Dès ses débuts au cinéma, elle travaille avec les plus grands et incarne des personnages marquants. Dans Le Pigeon de Mario Monicelli en 1958, elle est Carmela, la Sicilienne, qui confinée dans sa cuisine, foulard sur la tête et balai à la main, est déjà d’une grande espièglerie en claquant la porte au nez de Renato Salvatori. Luchino Visconti lui confie un petit rôle dans Rocco et ses frères (1960) mais déjà celui d’une femme qui travaille et n’hésite pas à gifler l’homme qu’elle aime pour qu’il la respecte. Lors d’une scène de bagarre, Visconti, qui l’adorait, prit son porte-voix pour crier : « Ne touchez pas à la Cardinale ! » C’est encore Visconti qui lui offrit le rôle sur mesure d’Angelica, la fille sublime du bourgeois parvenu Don Calogero, dans Le Guépard (1963). Son entrée dans le salon du Prince Lampedusa restera comme l’une de ses plus belles apparitions, sa beauté d’abord perceptible dans les yeux de ceux qui la regardent avant de frapper ceux des spectateurs. Elle aura tourné la même année, en parallèle, Le Guépard et 8 et demi de Federico Fellini, la brune, intrigante et ambitieuse d’un côté, la jeune fille à la fontaine, blonde et angélique de l’autre.

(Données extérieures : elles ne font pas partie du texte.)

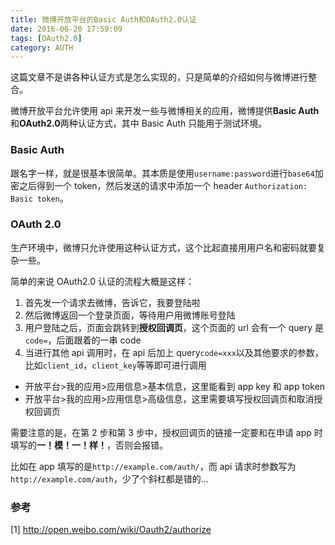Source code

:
 ```yaml
---
title: 微博开放平台的Basic Auth和OAuth2.0认证
date: 2016-06-20 17:59:09
tags: [OAuth2.0]
category: AUTH
---
```


这篇文章不是讲各种认证方式是怎么实现的，只是简单的介绍如何与微博进行整合。

微博开放平台允许使用 api 来开发一些与微博相关的应用，微博提供**Basic Auth**和**OAuth2.0**两种认证方式，其中 Basic Auth 只能用于测试环境。

### Basic Auth

跟名字一样，就是很基本很简单。其本质是使用`username:password`进行`base64`加密之后得到一个 token，然后发送的请求中添加一个 header `Authorization: Basic token`。

### OAuth 2.0

生产环境中，微博只允许使用这种认证方式，这个比起直接用用户名和密码就要复杂一些。

简单的来说 OAuth2.0 认证的流程大概是这样：

1. 首先发一个请求去微博，告诉它，我要登陆啦
2. 然后微博返回一个登录页面，等待用户用微博账号登陆
3. 用户登陆之后，页面会跳转到**授权回调页**，这个页面的 url 会有一个 query 是`code=`，后面跟着的一串 code
4. 当进行其他 api 调用时，在 api 后加上 query`code=xxx`以及其他要求的参数，比如`client_id`，`client_key`等等即可进行调用

- 开放平台>我的应用>应用信息>基本信息，这里能看到 app key 和 app token
- 开放平台>我的应用>应用信息>高级信息，这里需要填写授权回调页和取消授权回调页

需要注意的是，在第 2 步和第 3 步中，授权回调页的链接一定要和在申请 app 时填写的**一！模！一！样！**，否则会报错。

比如在 app 填写的是`http://example.com/auth/`，而 api 请求时参数写为`http://example.com/auth`，少了个斜杠都是错的…

### 参考

[1] http://open.weibo.com/wiki/Oauth2/authorize

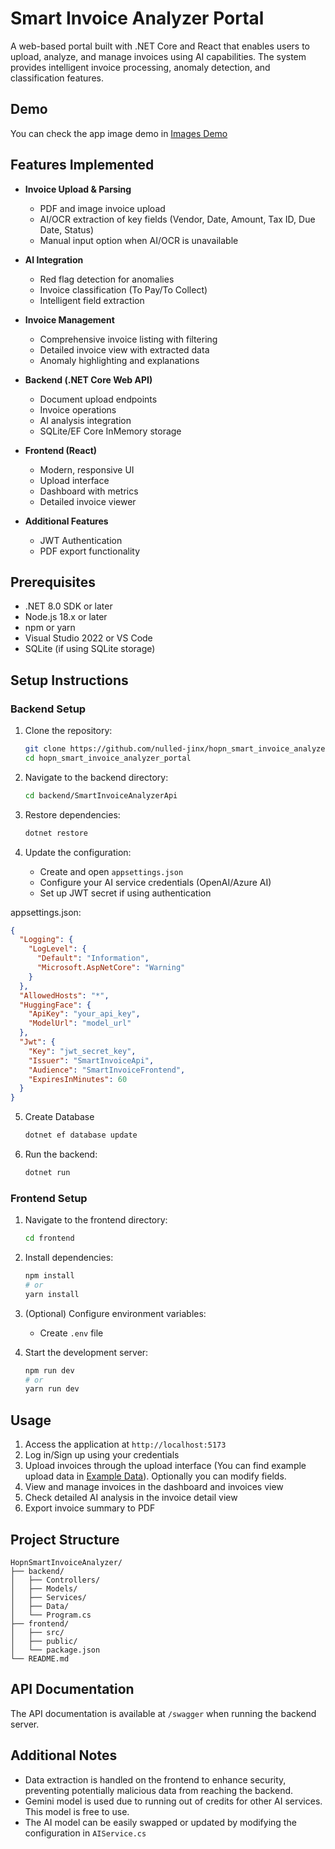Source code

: # Smart Invoice Analyzer Portal

A web-based portal built with .NET Core and React that enables users to upload, analyze, and manage invoices using AI capabilities. The system provides intelligent invoice processing, anomaly detection, and classification features.

## Demo

You can check the app image demo in [Images Demo](/ImagesDemo)

## Features Implemented

- **Invoice Upload & Parsing**

  - PDF and image invoice upload
  - AI/OCR extraction of key fields (Vendor, Date, Amount, Tax ID, Due Date, Status)
  - Manual input option when AI/OCR is unavailable

- **AI Integration**

  - Red flag detection for anomalies
  - Invoice classification (To Pay/To Collect)
  - Intelligent field extraction

- **Invoice Management**

  - Comprehensive invoice listing with filtering
  - Detailed invoice view with extracted data
  - Anomaly highlighting and explanations

- **Backend (.NET Core Web API)**

  - Document upload endpoints
  - Invoice operations
  - AI analysis integration
  - SQLite/EF Core InMemory storage

- **Frontend (React)**

  - Modern, responsive UI
  - Upload interface
  - Dashboard with metrics
  - Detailed invoice viewer

- **Additional Features**
  - JWT Authentication
  - PDF export functionality

## Prerequisites

- .NET 8.0 SDK or later
- Node.js 18.x or later
- npm or yarn
- Visual Studio 2022 or VS Code
- SQLite (if using SQLite storage)

## Setup Instructions

### Backend Setup

1. Clone the repository:

   ```bash
   git clone https://github.com/nulled-jinx/hopn_smart_invoice_analyzer_portal.git
   cd hopn_smart_invoice_analyzer_portal
   ```

2. Navigate to the backend directory:

   ```bash
   cd backend/SmartInvoiceAnalyzerApi
   ```

3. Restore dependencies:

   ```bash
   dotnet restore
   ```

4. Update the configuration:

   - Create and open `appsettings.json`
   - Configure your AI service credentials (OpenAI/Azure AI)
   - Set up JWT secret if using authentication

appsettings.json:

```json
{
  "Logging": {
    "LogLevel": {
      "Default": "Information",
      "Microsoft.AspNetCore": "Warning"
    }
  },
  "AllowedHosts": "*",
  "HuggingFace": {
    "ApiKey": "your_api_key",
    "ModelUrl": "model_url"
  },
  "Jwt": {
    "Key": "jwt_secret_key",
    "Issuer": "SmartInvoiceApi",
    "Audience": "SmartInvoiceFrontend",
    "ExpiresInMinutes": 60
  }
}
```

5. Create Database
   ```bash
   dotnet ef database update
   ```

6. Run the backend:
   ```bash
   dotnet run
   ```

### Frontend Setup

1. Navigate to the frontend directory:

   ```bash
   cd frontend
   ```

2. Install dependencies:

   ```bash
   npm install
   # or
   yarn install
   ```

3. (Optional) Configure environment variables:

   - Create `.env` file

4. Start the development server:
   ```bash
   npm run dev
   # or
   yarn run dev
   ```

## Usage

1. Access the application at `http://localhost:5173`
2. Log in/Sign up using your credentials
3. Upload invoices through the upload interface (You can find example upload data in [Example Data](/Example%20Data)). Optionally you can modify fields.
4. View and manage invoices in the dashboard and invoices view
5. Check detailed AI analysis in the invoice detail view
6. Export invoice summary to PDF

## Project Structure

```
HopnSmartInvoiceAnalyzer/
├── backend/
│   ├── Controllers/
│   ├── Models/
│   ├── Services/
│   ├── Data/
│   └── Program.cs
├── frontend/
│   ├── src/
│   ├── public/
│   └── package.json
└── README.md
```

## API Documentation

The API documentation is available at `/swagger` when running the backend server.

## Additional Notes

- Data extraction is handled on the frontend to enhance security, preventing potentially malicious data from reaching the backend.
- Gemini model is used due to running out of credits for other AI services. This model is free to use.
- The AI model can be easily swapped or updated by modifying the configuration in `AIService.cs`
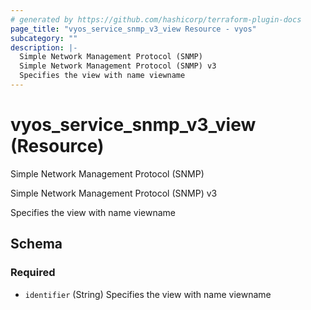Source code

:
 ```yaml
---
# generated by https://github.com/hashicorp/terraform-plugin-docs
page_title: "vyos_service_snmp_v3_view Resource - vyos"
subcategory: ""
description: |-
  Simple Network Management Protocol (SNMP)
  Simple Network Management Protocol (SNMP) v3
  Specifies the view with name viewname
---
```


# vyos_service_snmp_v3_view (Resource)

Simple Network Management Protocol (SNMP)

Simple Network Management Protocol (SNMP) v3

Specifies the view with name viewname



<!-- schema generated by tfplugindocs -->
## Schema

### Required

- `identifier` (String) Specifies the view with name viewname
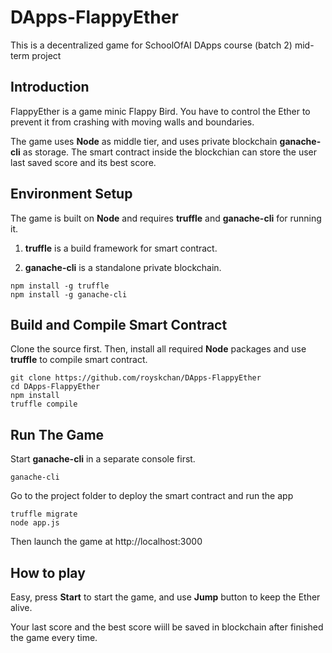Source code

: # DApps-FlappyEther
This is a decentralized game for SchoolOfAI DApps course (batch 2) mid-term project

## Introduction
FlappyEther is a game minic Flappy Bird. You have to control the Ether to prevent it from crashing with moving walls and boundaries.

The game uses **Node** as middle tier, and uses private blockchain **ganache-cli** as storage. The smart contract inside the blockchian can store the user last saved score and its best score.

## Environment Setup
The game is built on **Node** and requires **truffle**  and **ganache-cli** for running it. 

1) **truffle** is a build framework for smart contract.

2) **ganache-cli** is a standalone private blockchain.

```
npm install -g truffle
npm install -g ganache-cli
```
## Build and Compile Smart Contract
Clone the source first. Then, install all required **Node** packages and use **truffle** to compile smart contract. 

```
git clone https://github.com/royskchan/DApps-FlappyEther
cd DApps-FlappyEther
npm install
truffle compile
```
## Run The Game
Start **ganache-cli** in a separate console first.

```
ganache-cli
```
Go to the project folder to deploy the smart contract and run the app

```
truffle migrate
node app.js
```
Then launch the game at http://localhost:3000 

## How to play
Easy, press **Start** to start the game, and use **Jump** button to keep the Ether alive. 

Your last score and the best score wiill be saved in blockchain after finished the game every time.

Elle aura traversé tambour battant ces années 1960, passant d’un chef d’œuvre à l’autre, en Italie, en France et aux États-Unis. Elle y sera tour à tour la princesse indienne de La Panthère rose de Blake Edwards (1963) mais aussi, bien sûr et surtout, Jill, l’ancienne prostituée d’Il était une fois dans l’Ouest de Sergio Leone (1968) où elle défendait bec et ongles ses terres en se confrontant à un monde d’hommes.
Claudia Cardinale était une femme et une actrice puissante, qui ne s’est jamais laissée enfermée dans un rôle et une féminité. Muse incontestée des grands réalisateurs italiens des années 1960, elle a su construire, dans une société encore très patriarcale, une carrière riche, incarnant à la fois des personnages de femme angélique mais aussi des femmes libres, complexes, engagées, physiques, qui ne se sont jamais laissé dicter leur conduite ou leur vie, une femme moderne tout simplement.
« Amuse-toi, ça empêche de mourir » disait-elle à Jean-Paul Belmondo dans Cartouche de Philippe de Broca, en 1962. Mais la vie a passé et la ragazza a fini par poser sa valise.